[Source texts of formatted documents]
---
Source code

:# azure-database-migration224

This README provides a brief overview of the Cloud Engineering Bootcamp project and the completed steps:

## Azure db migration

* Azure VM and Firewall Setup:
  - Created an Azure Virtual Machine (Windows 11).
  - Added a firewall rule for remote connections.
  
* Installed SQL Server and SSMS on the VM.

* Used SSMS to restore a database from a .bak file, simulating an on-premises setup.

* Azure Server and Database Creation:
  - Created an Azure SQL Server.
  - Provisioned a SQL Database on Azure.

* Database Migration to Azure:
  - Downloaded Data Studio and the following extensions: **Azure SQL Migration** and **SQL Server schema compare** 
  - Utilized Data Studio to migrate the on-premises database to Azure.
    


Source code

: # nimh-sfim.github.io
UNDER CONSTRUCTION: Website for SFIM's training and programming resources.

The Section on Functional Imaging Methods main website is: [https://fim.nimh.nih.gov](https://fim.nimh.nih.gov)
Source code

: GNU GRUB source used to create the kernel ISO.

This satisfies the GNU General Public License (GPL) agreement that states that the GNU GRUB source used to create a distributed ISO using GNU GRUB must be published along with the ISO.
---
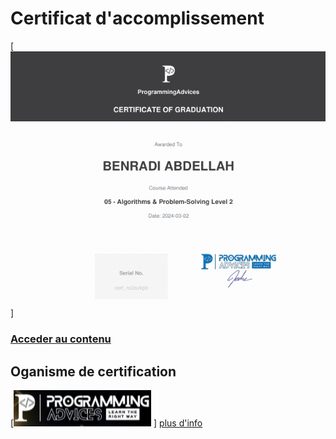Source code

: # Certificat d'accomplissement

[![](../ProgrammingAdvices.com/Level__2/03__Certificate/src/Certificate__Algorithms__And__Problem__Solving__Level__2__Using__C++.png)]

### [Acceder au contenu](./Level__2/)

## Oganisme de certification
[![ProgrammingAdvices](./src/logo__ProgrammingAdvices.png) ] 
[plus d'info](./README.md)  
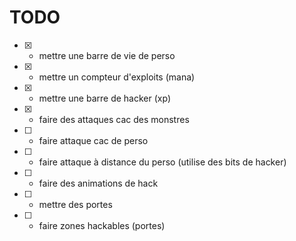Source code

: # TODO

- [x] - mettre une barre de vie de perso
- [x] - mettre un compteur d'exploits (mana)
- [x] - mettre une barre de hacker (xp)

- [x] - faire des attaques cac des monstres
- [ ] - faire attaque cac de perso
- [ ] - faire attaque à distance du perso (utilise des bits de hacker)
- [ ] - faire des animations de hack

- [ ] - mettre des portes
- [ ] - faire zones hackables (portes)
---
* [Work to be completed] Transcribe, exactly and without additions, the lines of the records above, beginning with the line that contains "- [ ] - faire attaque cac de perso" and ending with the line that contains "- [ ] - faire zones hackables (portes)", both included.

* [Solution]
- [ ] - faire attaque cac de perso
- [ ] - faire attaque à distance du perso (utilise des bits de hacker)
- [ ] - faire des animations de hack

- [ ] - mettre des portes
- [ ] - faire zones hackables (portes)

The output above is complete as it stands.